EOC can be divided into two categories based on how aggressive the tumor is. Type I EOC is less aggressive, more stable, and is associated with better patient outcomes. Type II EOC, in contrast, is notorious for its highly aggressive behavior, meaning the tumor will not stay confined to the ovary very long, and will spread to another location in the patient’s body very quickly. Furthermore, type II EOC symptoms, if present, can be easily overlooked. Patients will experience abdominal bloating, indigestions, constipation, and heartburn, all of which can be attributed to a host of other illnesses. The lack of clear symptoms and the aggressiveness of the cancer results in 70% of cases of ovarian cancer being diagnosed at an advanced stage. These troubling statistics demonstrate why it is urgent that we develop new screening methods for people who are at an increased risk of EOC.
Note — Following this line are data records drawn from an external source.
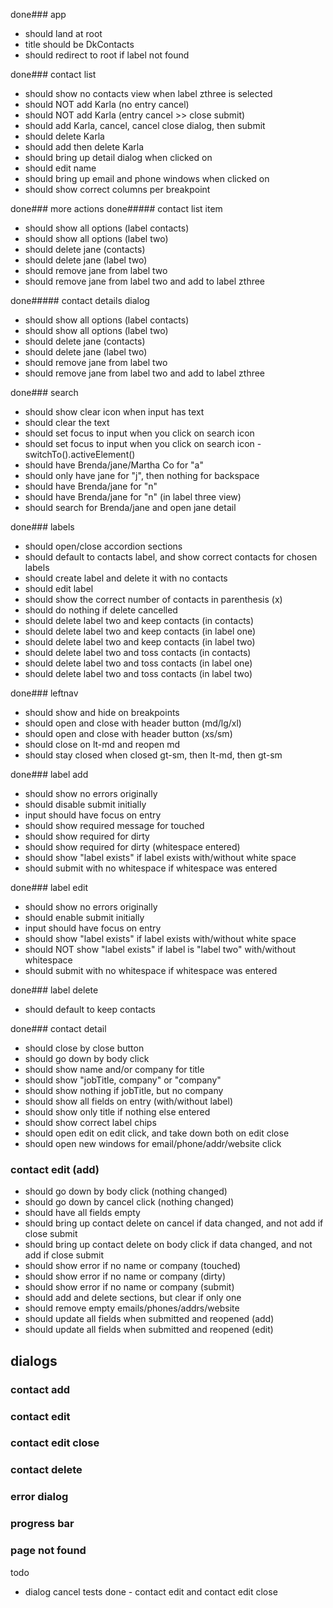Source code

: 
done### app
* should land at root
* title should be DkContacts
* should redirect to root if label not found

done### contact list
* should show no contacts view when label zthree is selected
* should NOT add Karla (no entry cancel)
* should NOT add Karla (entry cancel >> close submit)
* should add Karla, cancel, cancel close dialog, then submit
* should delete Karla
* should add then delete Karla
* should bring up detail dialog when clicked on
* should edit name
* should bring up email and phone windows when clicked on
* should show correct columns per breakpoint

done### more actions
done##### contact list item
* should show all options (label contacts)
* should show all options (label two)
* should delete jane (contacts)
* should delete jane (label two)
* should remove jane from label two
* should remove jane from label two and add to label zthree

done##### contact details dialog
* should show all options (label contacts)
* should show all options (label two)
* should delete jane (contacts)
* should delete jane (label two)
* should remove jane from label two
* should remove jane from label two and add to label zthree

done### search
* should show clear icon when input has text
* should clear the text
* should set focus to input when you click on search icon
* should set focus to input when you click on search icon - switchTo().activeElement()
* should have Brenda/jane/Martha Co for "a"
* should only have jane for "j", then nothing for backspace
* should have Brenda/jane for "n"
* should have Brenda/jane for "n" (in label three view)
* should search for Brenda/jane and open jane detail

 done### labels
* should open/close accordion sections
* should default to contacts label, and show correct contacts for chosen labels
* should create label and delete it with no contacts
* should edit label
* should show the correct number of contacts in parenthesis (x)
* should do nothing if delete cancelled
* should delete label two and keep contacts (in contacts)
* should delete label two and keep contacts (in label one)
* should delete label two and keep contacts (in label two)
* should delete label two and toss contacts (in contacts)
* should delete label two and toss contacts (in label one)
* should delete label two and toss contacts (in label two)

done### leftnav
* should show and hide on breakpoints
* should open and close with header button (md/lg/xl)
* should open and close with header button (xs/sm)
* should close on lt-md and reopen md
* should stay closed when closed gt-sm, then lt-md, then gt-sm

done### label add
* should show no errors originally
* should disable submit initially
* input should have focus on entry
* should show required message for touched
* should show required for dirty
* should show required for dirty (whitespace entered)
* should show "label exists" if label exists with/without white space
* should submit with no whitespace if whitespace was entered

done### label edit
* should show no errors originally
* should enable submit initially
* input should have focus on entry
* should show "label exists" if label exists with/without white space
* should NOT show "label exists" if label is "label two" with/without whitespace
* should submit with no whitespace if whitespace was entered

done### label delete
* should default to keep contacts

done### contact detail
* should close by close button
* should go down by body click
* should show name and/or company for title
* should show "jobTitle, company" or "company"
* should show nothing if jobTitle, but no company
* should show all fields on entry (with/without label)
* should show only title if nothing else entered
* should show correct label chips
* should open edit on edit click, and take down both on edit close
* should open new windows for email/phone/addr/website click


### contact edit (add) 
 * should go down by body click (nothing changed)
 * should go down by cancel click (nothing changed)
 * should have all fields empty
 * should bring up contact delete on cancel if data changed, and not add if close submit
 * should bring up contact delete on body click if data changed, and not add if close submit
 * should show error if no name or company (touched)
 * should show error if no name or company (dirty)
 * should show error if no name or company (submit)
* should add and delete sections, but clear if only one
* should remove empty emails/phones/addrs/website
 * should update all fields when submitted and reopened (add)
* should update all fields when submitted and reopened (edit)



## dialogs
### contact add
### contact edit 
### contact edit close
### contact delete 


### error dialog
### progress bar
### page not found


todo
* dialog cancel tests
done - contact edit and contact edit close
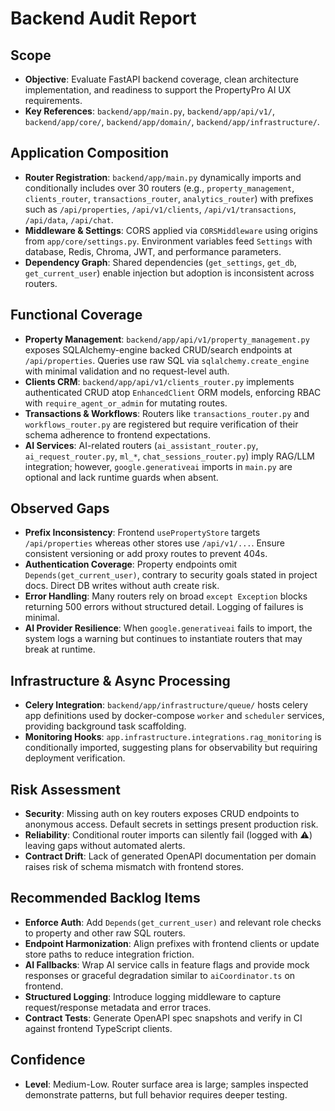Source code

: # Backend Audit Report

## Scope
- **Objective**: Evaluate FastAPI backend coverage, clean architecture implementation, and readiness to support the PropertyPro AI UX requirements.
- **Key References**: `backend/app/main.py`, `backend/app/api/v1/`, `backend/app/core/`, `backend/app/domain/`, `backend/app/infrastructure/`.

## Application Composition
- **Router Registration**: `backend/app/main.py` dynamically imports and conditionally includes over 30 routers (e.g., `property_management`, `clients_router`, `transactions_router`, `analytics_router`) with prefixes such as `/api/properties`, `/api/v1/clients`, `/api/v1/transactions`, `/api/data`, `/api/chat`.
- **Middleware & Settings**: CORS applied via `CORSMiddleware` using origins from `app/core/settings.py`. Environment variables feed `Settings` with database, Redis, Chroma, JWT, and performance parameters.
- **Dependency Graph**: Shared dependencies (`get_settings`, `get_db`, `get_current_user`) enable injection but adoption is inconsistent across routers.

## Functional Coverage
- **Property Management**: `backend/app/api/v1/property_management.py` exposes SQLAlchemy-engine backed CRUD/search endpoints at `/api/properties`. Queries use raw SQL via `sqlalchemy.create_engine` with minimal validation and no request-level auth.
- **Clients CRM**: `backend/app/api/v1/clients_router.py` implements authenticated CRUD atop `EnhancedClient` ORM models, enforcing RBAC with `require_agent_or_admin` for mutating routes.
- **Transactions & Workflows**: Routers like `transactions_router.py` and `workflows_router.py` are registered but require verification of their schema adherence to frontend expectations.
- **AI Services**: AI-related routers (`ai_assistant_router.py`, `ai_request_router.py`, `ml_*`, `chat_sessions_router.py`) imply RAG/LLM integration; however, `google.generativeai` imports in `main.py` are optional and lack runtime guards when absent.

## Observed Gaps
- **Prefix Inconsistency**: Frontend `usePropertyStore` targets `/api/properties` whereas other stores use `/api/v1/...`. Ensure consistent versioning or add proxy routes to prevent 404s.
- **Authentication Coverage**: Property endpoints omit `Depends(get_current_user)`, contrary to security goals stated in project docs. Direct DB writes without auth create risk.
- **Error Handling**: Many routers rely on broad `except Exception` blocks returning 500 errors without structured detail. Logging of failures is minimal.
- **AI Provider Resilience**: When `google.generativeai` fails to import, the system logs a warning but continues to instantiate routers that may break at runtime.

## Infrastructure & Async Processing
- **Celery Integration**: `backend/app/infrastructure/queue/` hosts celery app definitions used by docker-compose `worker` and `scheduler` services, providing background task scaffolding.
- **Monitoring Hooks**: `app.infrastructure.integrations.rag_monitoring` is conditionally imported, suggesting plans for observability but requiring deployment verification.

## Risk Assessment
- **Security**: Missing auth on key routers exposes CRUD endpoints to anonymous access. Default secrets in settings present production risk.
- **Reliability**: Conditional router imports can silently fail (logged with ⚠️) leaving gaps without automated alerts.
- **Contract Drift**: Lack of generated OpenAPI documentation per domain raises risk of schema mismatch with frontend stores.

## Recommended Backlog Items
- **Enforce Auth**: Add `Depends(get_current_user)` and relevant role checks to property and other raw SQL routers.
- **Endpoint Harmonization**: Align prefixes with frontend clients or update store paths to reduce integration friction.
- **AI Fallbacks**: Wrap AI service calls in feature flags and provide mock responses or graceful degradation similar to `aiCoordinator.ts` on frontend.
- **Structured Logging**: Introduce logging middleware to capture request/response metadata and error traces.
- **Contract Tests**: Generate OpenAPI spec snapshots and verify in CI against frontend TypeScript clients.

## Confidence
- **Level**: Medium-Low. Router surface area is large; samples inspected demonstrate patterns, but full behavior requires deeper testing.
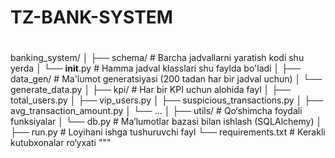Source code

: # TZ-BANK-SYSTEM
#
banking_system/
│
├── schema/                     # Barcha jadvallarni yaratish kodi shu yerda
│   └── __init__.py             # Hamma jadval klasslari shu faylda bo'ladi
│
├── data_gen/                  # Ma'lumot generatsiyasi (200 tadan har bir jadval uchun)
│   └── generate_data.py
│
├── kpi/                       # Har bir KPI uchun alohida fayl
│   ├── total_users.py
│   ├── vip_users.py
│   ├── suspicious_transactions.py
│   ├── avg_transaction_amount.py
│   └── ...
│
├── utils/                     # Qo‘shimcha foydali funksiyalar
│   └── db.py                  # Ma’lumotlar bazasi bilan ishlash (SQLAlchemy)
│
├── run.py                     # Loyihani ishga tushuruvchi fayl
└── requirements.txt           # Kerakli kutubxonalar ro‘yxati
"""
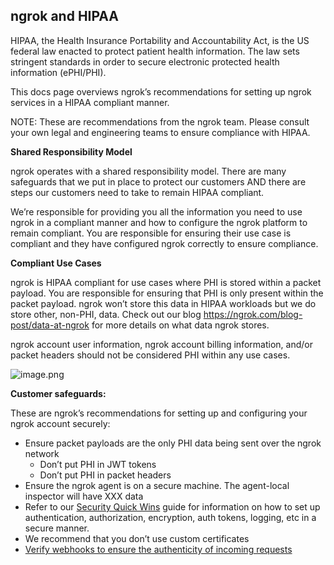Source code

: ## ngrok and HIPAA

HIPAA, the Health Insurance Portability and Accountability Act, is the US federal law enacted to protect patient health information. The law sets stringent standards in order to secure electronic protected health information (ePHI/PHI).

This docs page overviews ngrok’s recommendations for setting up ngrok services in a HIPAA compliant manner. 

NOTE: These are recommendations from the ngrok team. Please consult your own legal and engineering teams to ensure compliance with HIPAA. 

**Shared Responsibility Model**

ngrok operates with a shared responsibility model. There are many safeguards that we put in place to protect our customers AND there are steps our customers need to take to remain HIPAA compliant. 

We’re responsible for providing you all the information you need to use ngrok in a compliant manner and how to configure the ngrok platform to remain compliant. You are responsible for ensuring their use case is compliant and they have configured ngrok correctly to ensure compliance. 

**Compliant Use Cases**

ngrok is HIPAA compliant for use cases where PHI is stored within a packet payload. You are responsible for ensuring that PHI is only present within the packet payload. ngrok won’t store this data in HIPAA workloads but we do store other, non-PHI, data. Check out our blog https://ngrok.com/blog-post/data-at-ngrok for more details on what data ngrok stores.

ngrok account user information, ngrok account billing information, and/or packet headers should not be considered PHI within any use cases.

![image.png](https://prod-files-secure.s3.us-west-2.amazonaws.com/1db10b3c-e30d-41ad-aae9-d7ebbdd3adef/5bc47525-a118-4a74-b4a6-000322bf3cd4/image.png)

**Customer safeguards:**

These are ngrok’s recommendations for setting up and configuring your ngrok account securely:

- Ensure packet payloads are the only PHI data being sent over the ngrok network
    - Don’t put PHI in JWT tokens
    - Don’t put PHI in packet headers
- Ensure the ngrok agent is on a secure machine. The agent-local inspector will have XXX data
- Refer to our [Security Quick Wins](https://ngrok.com/docs/guides/security-dev-productivity/securing-your-tunnels/) guide for information on how to set up authentication, authorization, encryption, auth tokens, logging, etc in a secure manner.
- We recommend that you don’t use custom certificates
- [Verify webhooks to ensure the authenticity of incoming requests](https://ngrok.com/docs/traffic-policy/actions/verify-webhook/)
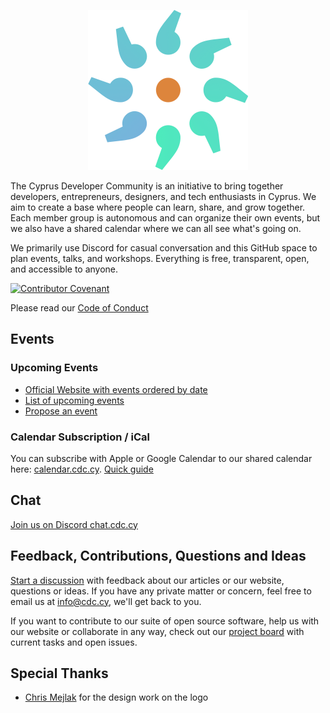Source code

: <p align="center">
  <img src="https://raw.githubusercontent.com/cyprus-developer-community/.github/main/img/cdc-logo.png" width="256" height="256" alt="Cyprus Developer Community" />
</p>

The Cyprus Developer Community is an initiative to bring together developers,
entrepreneurs, designers, and tech enthusiasts in Cyprus. We aim to create a
base where people can learn, share, and grow together. Each member group is
autonomous and can organize their own events, but we also have a shared calendar
where we can all see what's going on.

We primarily use Discord for casual conversation and this GitHub space to plan
events, talks, and workshops. Everything is free, transparent, open, and
accessible to anyone.

[![Contributor Covenant](https://img.shields.io/badge/Contributor%20Covenant-2.1-4baaaa.svg)](code_of_conduct.md)

Please read our [Code of Conduct](../CODE-OF-CONDUCT.md)

## Events

### Upcoming Events

- [Official Website with events ordered by date](https://cdc.cy)
- [List of upcoming events](https://github.com/cyprus-developer-community/events/issues?q=is%3Aissue+is%3Aopen+label%3A%22Approved+%3Awhite_check_mark%3A%22)
- [Propose an event](https://github.com/cyprus-developer-community/events/issues/new/choose)

### Calendar Subscription / iCal

You can subscribe with Apple or Google Calendar to our shared calendar here:
[calendar.cdc.cy](https://calendar.cdc.cy).
[Quick guide](https://github.com/cyprus-developer-community/events#subscribe)

## Chat

[Join us on Discord chat.cdc.cy](https://chat.cdc.cy)

## Feedback, Contributions, Questions and Ideas

[Start a discussion](https://github.com/cyprus-developer-community/home/discussions/new?category=ideas-feedback)
with feedback about our articles or our website, questions or ideas. If you have
any private matter or concern, feel free to email us at info@cdc.cy, we'll get
back to you.

If you want to contribute to our suite of open source software, help us with our
website or collaborate in any way, check out our
[project board](https://github.com/orgs/cyprus-developer-community/projects/1)
with current tasks and open issues.

## Special Thanks

- [Chris Mejlak](https://github.com/C-Mejlak) for the design work on the logo

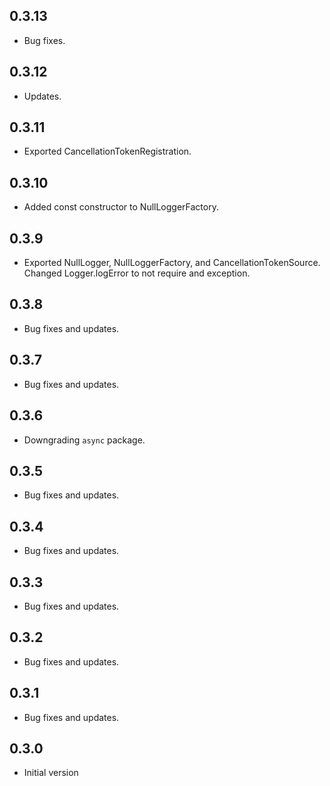 ## 0.3.13

* Bug fixes.

## 0.3.12

* Updates.

## 0.3.11

* Exported CancellationTokenRegistration.

## 0.3.10

* Added const constructor to NullLoggerFactory.

## 0.3.9

* Exported NullLogger, NullLoggerFactory, and CancellationTokenSource. Changed Logger.logError to not require and exception.

## 0.3.8

* Bug fixes and updates.

## 0.3.7

* Bug fixes and updates.

## 0.3.6

* Downgrading `async` package.

## 0.3.5

* Bug fixes and updates.

## 0.3.4

* Bug fixes and updates.

## 0.3.3

* Bug fixes and updates.

## 0.3.2

* Bug fixes and updates.

## 0.3.1

* Bug fixes and updates.

## 0.3.0

- Initial version
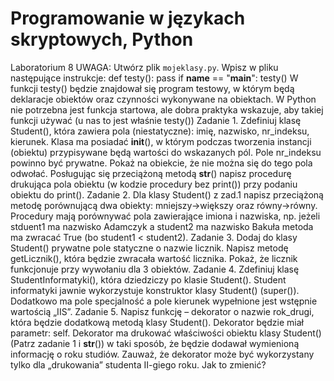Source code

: # Programowanie w językach skryptowych, Python
Laboratorium 8
UWAGA: Utwórz plik `mojeklasy.py`. Wpisz w pliku następujące instrukcje:
def testy():
 pass
if __name__ == "__main__":
 testy()
W funkcji testy() będzie znajdował się program testowy, w którym będą deklaracje obiektów oraz
czynności wykonywane na obiektach. W Python nie potrzebna jest funkcja startowa, ale dobra
praktyka wskazuje, aby takiej funkcji używać (u nas to jest właśnie testy())
Zadanie 1. Zdefiniuj klasę Student(), która zawiera pola (niestatyczne): imię, nazwisko, nr_indeksu,
kierunek. Klasa ma posiadać __init__(), w którym podczas tworzenia instancji (obiektu) przypisywane
będą wartości do wskazanych pól. Pole nr_indeksu powinno być prywatne. Pokaż na obiekcie, że nie
można się do tego pola odwołać. Posługując się przeciążoną metodą __str__() napisz procedurę
drukująca pola obiektu (w kodzie procedury bez print()) przy podaniu obiektu do print().
Zadanie 2. Dla klasy Student() z zad.1 napisz przeciążoną metodę porównującą dwa obiekty:
mniejszy->większy oraz równy->równy. Procedury mają porównywać pola zawierające imiona i
nazwiska, np. jeżeli stduent1 ma nazwisko Adamczyk a student2 ma nazwisko Bakuła metoda ma
zwracać True (bo student1 < student2).
Zadanie 3. Dodaj do klasy Student() prywatne pole statyczne o nazwie licznik. Napisz metodę
getLicznik(), która będzie zwracała wartość licznika. Pokaż, że licznik funkcjonuje przy wywołaniu dla
3 obiektów.
Zadanie 4. Zdefiniuj klasę StudentInformatyki(), która dziedziczy po klasie Student(). Student
informatyki jawnie wykorzystuje konstruktor klasy Student() (super()). Dodatkowo ma pole
specjalność a pole kierunek wypełnione jest wstępnie wartością „IIS”.
Zadanie 5. Napisz funkcję – dekorator o nazwie rok_drugi, która będzie dodatkową metodą klasy
Student(). Dekorator będzie miał parametr: self. Dekorator ma drukować właściwości obiektu klasy
Student() (Patrz zadanie 1 i __str__()) w taki sposób, że będzie dodawał wymienioną informację o
roku studiów. Zauważ, że dekorator może być wykorzystany tylko dla „drukowania” studenta II-giego
roku. Jak to zmienić?
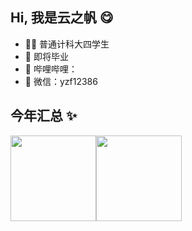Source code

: ## Hi, 我是云之帆 😋

- 🧑‍💻 普通计科大四学生
- 🚀 即将毕业
- 👾 哔哩哔哩：<a href="[https://space.bilibili.com/402779077" target="_blank](https://b23.tv/jXD9h4d)"></a>
- 💬 微信：yzf12386

## 今年汇总 ✨

<img align="" height="137px" src="https://github-readme-stats.vercel.app/api?username=WBFXX&hide_title=true&hide_border=true&show_icons=true&include_all_commits=true&line_height=21&bg_color=0,EC6C6C,FFD479,FFFC79,73FA79&theme=graywhite&locale=cn" /><img align="" height="137px" src="https://github-readme-stats.vercel.app/api/top-langs/?username=WBFXX&hide_title=true&hide_border=true&layout=compact&bg_color=0,73FA79,73FDFF,D783FF&theme=graywhite&locale=cn" />
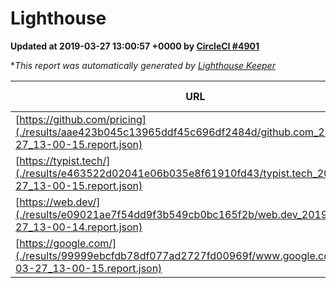 
# Lighthouse

**Updated at 2019-03-27 13:00:57 +0000 by [CircleCI #4901](https://circleci.com/gh/ItinerisLtd/lighthouse-keeper-example/4901)**

**This report was automatically generated by [Lighthouse Keeper](https://github.com/itinerisltd/lighthouse-keeper)*

| URL | Performance | Accessibility | Best Practices | SEO | PWA | Updated At |
| --- | --- | --- | --- | --- | --- | --- |
| [https://github.com/pricing](./results/aae423b045c13965ddf45c696df2484d/github.com_2019-03-27_13-00-15.report.json) | 0.88 | 0.89 | 0.93 | 0.9 | 0.58 | 2019-03-27T13:00:15.864Z |
| [https://typist.tech/](./results/e463522d02041e06b035e8f61910fd43/typist.tech_2019-03-27_13-00-15.report.json) | 1 |  |  |  |  | 2019-03-27T13:00:15.820Z |
| [https://web.dev/](./results/e09021ae7f54dd9f3b549cb0bc165f2b/web.dev_2019-03-27_13-00-14.report.json) | 0.94 | 0.93 | 1 | 0.96 | 1 | 2019-03-27T13:00:14.137Z |
| [https://google.com/](./results/99999ebcfdb78df077ad2727fd00969f/www.google.com_2019-03-27_13-00-15.report.json) | 0.96 | 0.71 | 0.93 | 0.82 | 0.58 | 2019-03-27T13:00:15.676Z |
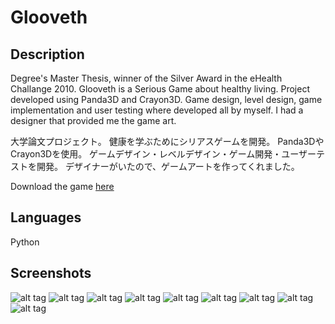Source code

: # Glooveth

## Description

Degree's Master Thesis, winner of the Silver Award in the eHealth Challange 2010.
Glooveth is a Serious Game about healthy living.
Project developed using Panda3D and Crayon3D.
Game design, level design, game implementation and user testing where developed all by myself. 
I had a designer that provided me the game art.

大学論文プロジェクト。
健康を学ぶためにシリアスゲームを開発。
Panda3DやCrayon3Dを使用。
ゲームデザイン・レベルデザイン・ゲーム開発・ユーザーテストを開発。
デザイナーがいたので、ゲームアートを作ってくれました。

Download the game [here](https://dl.dropboxusercontent.com/u/8500453/Glooveth.exe)

## Languages

Python

## Screenshots

![alt tag](https://github.com/enricmacias/Glooveth/blob/master/Screenshots/image01.jpg)
![alt tag](https://github.com/enricmacias/Glooveth/blob/master/Screenshots/image02.jpg)
![alt tag](https://github.com/enricmacias/Glooveth/blob/master/Screenshots/image03.jpg)
![alt tag](https://github.com/enricmacias/Glooveth/blob/master/Screenshots/image04.jpg)
![alt tag](https://github.com/enricmacias/Glooveth/blob/master/Screenshots/image05.jpg)
![alt tag](https://github.com/enricmacias/Glooveth/blob/master/Screenshots/image06.jpg)
![alt tag](https://github.com/enricmacias/Glooveth/blob/master/Screenshots/image07.jpg)
![alt tag](https://github.com/enricmacias/Glooveth/blob/master/Screenshots/image08.jpg)
![alt tag](https://github.com/enricmacias/Glooveth/blob/master/Screenshots/image09.jpg)
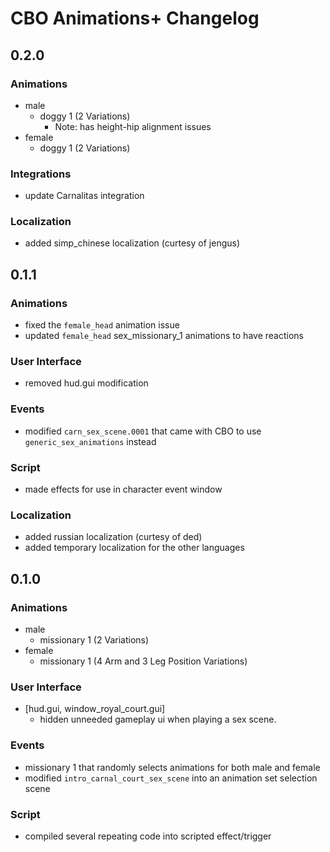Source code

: ﻿# CBO Animations+ Changelog

## 0.2.0

### Animations

- male
  - doggy 1 (2 Variations)
    - Note: has height-hip alignment issues
- female
  - doggy 1 (2 Variations)

### Integrations

- update Carnalitas integration

### Localization

- added simp_chinese localization (curtesy of jengus)

## 0.1.1

### Animations

- fixed the `female_head` animation issue
- updated `female_head` sex_missionary_1 animations to have reactions

### User Interface

- removed hud.gui modification

### Events

- modified `carn_sex_scene.0001` that came with CBO to use `generic_sex_animations` instead

### Script

- made effects for use in character event window

### Localization

- added russian localization (curtesy of ded)
- added temporary localization for the other languages

## 0.1.0

### Animations

- male
  - missionary 1 (2 Variations)
- female
  - missionary 1 (4 Arm and 3 Leg Position Variations)

### User Interface

- [hud.gui, window_royal_court.gui]
  - hidden unneeded gameplay ui when playing a sex scene.

### Events

- missionary 1 that randomly selects animations for both male and female
- modified `intro_carnal_court_sex_scene` into an animation set selection scene

### Script

- compiled several repeating code into scripted effect/trigger

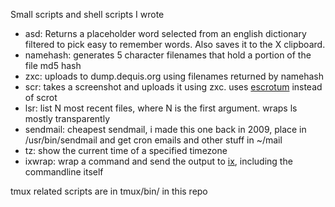Small scripts and shell scripts I wrote

* asd: Returns a placeholder word selected from an english dictionary filtered to pick easy to remember words. Also saves it to the X clipboard.
* namehash: generates 5 character filenames that hold a portion of the file md5 hash
* zxc: uploads to dump.dequis.org using filenames returned by namehash
* scr: takes a screenshot and uploads it using zxc. uses [escrotum](https://github.com/Roger/escrotum) instead of scrot
* lsr: list N most recent files, where N is the first argument. wraps ls mostly transparently
* sendmail: cheapest sendmail, i made this one back in 2009, place in /usr/bin/sendmail and get cron emails and other stuff in ~/mail
* tz: show the current time of a specified timezone
* ixwrap: wrap a command and send the output to [ix](http://ix.io), including the commandline itself

tmux related scripts are in tmux/bin/ in this repo
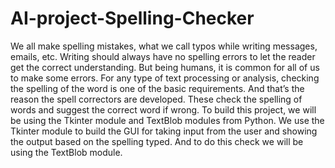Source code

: # AI-project-Spelling-Checker

We all make spelling mistakes, what we call typos while writing messages, emails, etc. Writing should always have no spelling errors to let the reader get the correct understanding. But being humans, it is common for all of us to make some errors. For any type of text processing or analysis, checking the spelling of the word is one of the basic requirements. And that’s the reason the spell correctors are developed. These check the spelling of words and suggest the correct word if wrong. 
To build this project, we will be using the Tkinter module and TextBlob modules from Python. We use the Tkinter module to build the GUI for taking input from the user and showing the output based on the spelling typed. And to do this check we will be using the TextBlob module.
There are currently three known proteins present in our cells that behave differently in EOC cells. These proteins, therefore, can be used to provides information about the cancer, such as how aggressive it is (read: type I or type II). These proteins are referred to as biomarkers, and can be used to diagnose EOC at a much earlier stage compared to current methods. Current diagnostic approaches for EOC include the use of transvaginal ultrasonography, genetic testing, and ovarian tissue biopsies. Due to how invasive and costly they are, these procedures are only conducted on patients with known family history of EOC. If the new biomarkers were to be used as an alternative diagnostic approach, the physician would simply order bloodwork or a urine analysis test and check for the specific protein level.

The newest biomarker with diagnostic potential is another protein normally found in our healthy cells. In fact, this protein is involved in a chemical reaction that produces the active for of vitamin B6 that our body uses. Researchers found that EOC cells contained a higher concentration of this protein. This was a groundbreaking discovering as not only do we have a new biomarker that can be potentially used to diagnose EOC, but we may also have a potential treatment on our hands. Researchers found that increasing vitamin B6 concentrations in these cells can lower the concentration of this protein, due to a negative feedback loop. This phenomenon slowed down the rate of tumor growth, and although much is still to be done, this is beyond doubt a victory for cancer research.